Les télénovelas brésiliennes, turques, mexicaines et chinoises influencent fâcheusement les femmes comme Norma Lazareno. Je pense que l’État devrait intervenir, censurer, interdire. Quelle honte ! Une femme mure qui croyait qu’un joujou en bois et en métal faisait des hémorragies ! Comme si une machine pouvait avoir des viscères! Pourquoi diable mon magnétisme m’attire-t-il des imbéciles comme cette Norma, qui est là dans mon séjour, avec cette excroissance technologique ? Ou ce Jesurum, qui est connu pour avoir occupé les ruines d’un centre commercial où il promouvait des séances d’élévation spirituelle jusqu’à l’arrivée des derniers démolisseurs de l’immeuble ?  D’où vient cette force qui les conduit à se coller à moi comme les moules à un rocher? Avant de nous connaître, Jesurum avait défrayé la chronique dans les journaux pendant trois jours. Il fut invité à une émission tournée dans un auditorium, il faillit devenir une célébrité dans le monde réel, mais Jesurum avait oublié la date et préférait de toute façon chasser les boites de conserve luisant au soleil.

Norma Lazarote tira de sa poche deux liasses de billets enroulés avec un élastique. C’était des pesos mexicains. « Ils ne me seront d’aucune utilité en Pologne », dit-elle avec une voix précipitée, en accord avec ses globes oculaires et le reste de son corps nerveux. Je laissais un sourire se dessiner sur mes lèvres et le rictus remonta un peu plus du côté gauche, une ride de confiance se creusa sur mon visage. « Nous ne sommes pas au Mexique, Madame Norma Lanzarote ». « Je sais, je sais » rétorqua-t-elle. « J’aimerais vous laisser une certaine somme au cas où vous auriez besoin de faire réviser la Machine M., pour acheter du carburant, par exemple. » J’acceptai.

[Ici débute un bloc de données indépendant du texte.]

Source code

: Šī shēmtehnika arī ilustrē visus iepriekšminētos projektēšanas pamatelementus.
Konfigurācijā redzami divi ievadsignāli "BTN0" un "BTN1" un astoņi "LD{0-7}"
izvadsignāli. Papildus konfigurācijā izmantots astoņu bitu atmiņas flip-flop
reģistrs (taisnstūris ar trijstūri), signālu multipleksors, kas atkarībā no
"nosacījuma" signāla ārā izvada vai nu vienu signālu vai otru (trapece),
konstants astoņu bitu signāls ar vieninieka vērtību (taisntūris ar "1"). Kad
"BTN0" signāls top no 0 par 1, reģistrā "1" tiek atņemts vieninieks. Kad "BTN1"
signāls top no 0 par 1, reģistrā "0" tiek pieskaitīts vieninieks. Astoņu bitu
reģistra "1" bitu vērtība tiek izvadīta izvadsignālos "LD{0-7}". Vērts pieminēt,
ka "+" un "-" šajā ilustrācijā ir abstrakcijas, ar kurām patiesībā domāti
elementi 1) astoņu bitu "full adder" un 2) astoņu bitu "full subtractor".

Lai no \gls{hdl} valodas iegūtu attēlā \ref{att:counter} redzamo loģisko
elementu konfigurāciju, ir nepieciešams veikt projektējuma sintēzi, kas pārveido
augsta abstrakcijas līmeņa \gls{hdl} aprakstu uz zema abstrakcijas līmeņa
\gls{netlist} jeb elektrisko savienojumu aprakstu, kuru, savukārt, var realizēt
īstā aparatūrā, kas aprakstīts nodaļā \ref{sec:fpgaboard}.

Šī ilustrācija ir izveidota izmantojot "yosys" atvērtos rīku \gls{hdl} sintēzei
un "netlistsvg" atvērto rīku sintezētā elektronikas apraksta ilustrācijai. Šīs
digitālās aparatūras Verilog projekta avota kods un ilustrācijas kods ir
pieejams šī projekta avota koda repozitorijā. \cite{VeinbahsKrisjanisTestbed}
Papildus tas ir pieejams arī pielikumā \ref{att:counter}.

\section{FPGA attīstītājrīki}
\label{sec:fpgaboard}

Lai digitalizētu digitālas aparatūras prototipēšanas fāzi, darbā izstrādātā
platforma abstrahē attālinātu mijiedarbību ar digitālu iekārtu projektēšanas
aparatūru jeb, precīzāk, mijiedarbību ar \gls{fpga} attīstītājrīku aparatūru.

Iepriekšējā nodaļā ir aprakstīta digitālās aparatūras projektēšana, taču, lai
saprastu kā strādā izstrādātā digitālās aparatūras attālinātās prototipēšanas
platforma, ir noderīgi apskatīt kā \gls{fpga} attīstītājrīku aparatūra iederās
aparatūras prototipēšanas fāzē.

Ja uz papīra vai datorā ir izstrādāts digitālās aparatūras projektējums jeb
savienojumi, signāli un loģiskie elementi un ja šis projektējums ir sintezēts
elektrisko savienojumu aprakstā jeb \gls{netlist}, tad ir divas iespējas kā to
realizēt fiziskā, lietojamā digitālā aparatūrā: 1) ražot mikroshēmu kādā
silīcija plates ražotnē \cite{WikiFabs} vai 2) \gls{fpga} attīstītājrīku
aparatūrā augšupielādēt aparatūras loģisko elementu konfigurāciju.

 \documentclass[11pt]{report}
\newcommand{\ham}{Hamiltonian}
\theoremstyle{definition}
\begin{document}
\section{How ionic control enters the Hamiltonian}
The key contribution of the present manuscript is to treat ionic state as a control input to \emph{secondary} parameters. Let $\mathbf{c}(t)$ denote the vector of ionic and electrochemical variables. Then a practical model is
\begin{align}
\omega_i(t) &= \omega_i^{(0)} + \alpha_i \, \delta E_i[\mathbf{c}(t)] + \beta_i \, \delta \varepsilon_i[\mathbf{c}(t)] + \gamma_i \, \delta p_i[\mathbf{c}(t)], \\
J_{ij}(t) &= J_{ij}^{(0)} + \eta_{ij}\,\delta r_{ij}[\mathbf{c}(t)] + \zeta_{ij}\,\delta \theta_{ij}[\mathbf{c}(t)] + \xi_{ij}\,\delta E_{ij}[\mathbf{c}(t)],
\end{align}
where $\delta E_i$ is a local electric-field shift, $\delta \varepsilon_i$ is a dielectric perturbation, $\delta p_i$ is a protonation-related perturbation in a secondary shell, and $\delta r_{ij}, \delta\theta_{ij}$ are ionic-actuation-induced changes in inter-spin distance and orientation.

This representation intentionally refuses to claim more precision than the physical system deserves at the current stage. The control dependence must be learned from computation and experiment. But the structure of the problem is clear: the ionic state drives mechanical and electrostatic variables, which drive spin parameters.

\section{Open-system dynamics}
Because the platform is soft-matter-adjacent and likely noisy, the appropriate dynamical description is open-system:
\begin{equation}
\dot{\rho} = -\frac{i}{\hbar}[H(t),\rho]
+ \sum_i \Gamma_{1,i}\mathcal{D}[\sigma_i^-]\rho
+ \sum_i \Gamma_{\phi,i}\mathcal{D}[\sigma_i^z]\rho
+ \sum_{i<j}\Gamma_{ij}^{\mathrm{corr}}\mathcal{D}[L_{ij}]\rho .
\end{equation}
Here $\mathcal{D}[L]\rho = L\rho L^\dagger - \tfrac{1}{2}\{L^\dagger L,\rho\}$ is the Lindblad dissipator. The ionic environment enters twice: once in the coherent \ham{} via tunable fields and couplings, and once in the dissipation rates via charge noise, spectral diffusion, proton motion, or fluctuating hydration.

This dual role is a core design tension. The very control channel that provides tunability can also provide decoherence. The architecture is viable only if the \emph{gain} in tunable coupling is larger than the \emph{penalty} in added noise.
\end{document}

Fouillant dans une chemise en plastique à élastiques noires, que Norma Lazarote tenait jusqu’alors sous son bras, elle prit le manuel d’instruction en polonais, où figuraient les mots « Théorie Fantomatique de la Machine M.» griffonnés dans un coin. « Vous n’en avez peut-être jamais entendu parler, Monsieur Tom Castro. » Mon père participait au Congrès de l’Union Postale Universelle, où des spécialistes se réunissaient pour discuter de Machines, d’Énigmes, de Cryptographie et de bombes.  Il alla jusqu’à l’amener chez lui et à s’en servir tous les jours. Les fonctions varient selon les utilisateurs. Les rotors s’ajustent parfaitement, il suffit de les lubrifier. Des quatre côtés, vous voyez des boutons de permutation interne. On ouvre la partie supérieure, puis on enfonce la « Funkschluessel #3 » qui déclenche le mécanisme électrique.  Je n’ai jamais réussi à décrypter l’Énigme G. malgré mes efforts au fil des années qui s’accumulent derrière moi comme des fantômes.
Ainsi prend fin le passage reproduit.